By Taylor Series approximation $g(X_n)=g(\theta )+g^{\prime }(\theta )(X_n-\theta )+o_P(|X_n-\theta |)$ $\Rightarrow \sqrt{n}(g(X_n)-g(\theta ))=g^{\prime }(\theta )\sqrt{n}(X_n-\theta )+o_P(\sqrt{n}|X_n-\theta |)$

Where $\sqrt{n}(X_n-\theta )\stackrel{D}{\to }N(0,{\sigma }^2)$ by the assumption.

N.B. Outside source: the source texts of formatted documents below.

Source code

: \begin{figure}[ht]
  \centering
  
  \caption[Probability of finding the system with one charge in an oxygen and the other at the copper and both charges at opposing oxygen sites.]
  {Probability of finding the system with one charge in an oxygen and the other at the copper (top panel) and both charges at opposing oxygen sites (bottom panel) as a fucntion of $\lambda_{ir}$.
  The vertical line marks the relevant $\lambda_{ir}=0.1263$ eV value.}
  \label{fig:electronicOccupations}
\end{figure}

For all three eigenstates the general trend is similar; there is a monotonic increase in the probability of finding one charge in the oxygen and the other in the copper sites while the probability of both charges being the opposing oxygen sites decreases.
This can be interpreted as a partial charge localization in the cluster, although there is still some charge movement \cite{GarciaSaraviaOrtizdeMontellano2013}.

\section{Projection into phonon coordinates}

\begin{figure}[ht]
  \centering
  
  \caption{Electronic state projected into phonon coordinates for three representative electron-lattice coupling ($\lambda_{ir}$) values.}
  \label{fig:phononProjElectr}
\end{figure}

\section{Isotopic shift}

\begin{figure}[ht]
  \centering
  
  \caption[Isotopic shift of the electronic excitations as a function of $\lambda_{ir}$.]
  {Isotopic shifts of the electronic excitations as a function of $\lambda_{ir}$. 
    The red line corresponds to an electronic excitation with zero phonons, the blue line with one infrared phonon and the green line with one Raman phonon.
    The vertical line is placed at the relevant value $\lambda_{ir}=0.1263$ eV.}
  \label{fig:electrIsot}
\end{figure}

By the continuous mapping theorem, $\sqrt{n}|X_n-\theta |$, which is a function of $X_n$, also converges to random variable, so it is Boundedness in Probability $\sqrt{n}|X_n-\theta |=O_P(1)$ by the property of converging random vector

Therefore, $\sqrt{n}(g(X_n)-g(\theta ))=g^{\prime }(\theta )N(0,{\sigma }^2)+o_P(O_P(1))=g^{\prime }(\theta )N(0,{\sigma }^2)=N(0,{\sigma }^2{g}^{\prime }(\theta {)}^2)$ by the property of sequence of random variables bounded in probability

Examples

Estimation of the sample variance of Bernoulli Distribution

Let $X_1,X_2,\dots ,X_n\sim Ber(p)$ $\sqrt{n}({\bar{X}}_n-p)\to N(0,p(1-p))$ by CLT

$\sqrt{n}(g({\bar{X}}_n)-g(p))\to g^{\prime }(p)N(0,p(1-p))$ by Delta method

Let $g(x)=x(1-x)$, then $\sqrt{n}({\bar{X}}_n(1-{\bar{X}}_n)-p(1-p))\to N(0,p(1-p)(1-2p{)}^2)$

Therefore, the sample mean and variance follow such distributions ${\bar{X}}_n\to N\left(p,\frac{p(1-p)}{n}\right)=N\left(\mu ,\frac{\sigma }{n}\right)$ ${\bar{X}}_n(1-{\bar{X}}_n)=\hat{\sigma }\to N\left(p(1-p),\frac{p(1-p)(1-2p{)}^2}{n}\right)=N\left(\sigma ,\frac{\sigma (1-2p{)}^2}{n}\right)$

Visualization

• x-axis: $\mu =p$
• y_axis: ${\sigma }^2=p(1-p)$
• y1: $y=p(1-p)$^[variance by mean]
• y2: ${\bar{X}}_n$^[sample mean]
• y3, y4: ${\bar{X}}_n(1-{\bar{X}}_n)$^[sample variance that calculated by the sample mean]
• y5: first order approximated line at $(p,p(1-p))$

If sample size $n\to \infty$, variance of sample mean $V({\bar{X}}_n)\to 0$. So, sample variance $\hat{\sigma }$ can be well approximated by first-order approximation.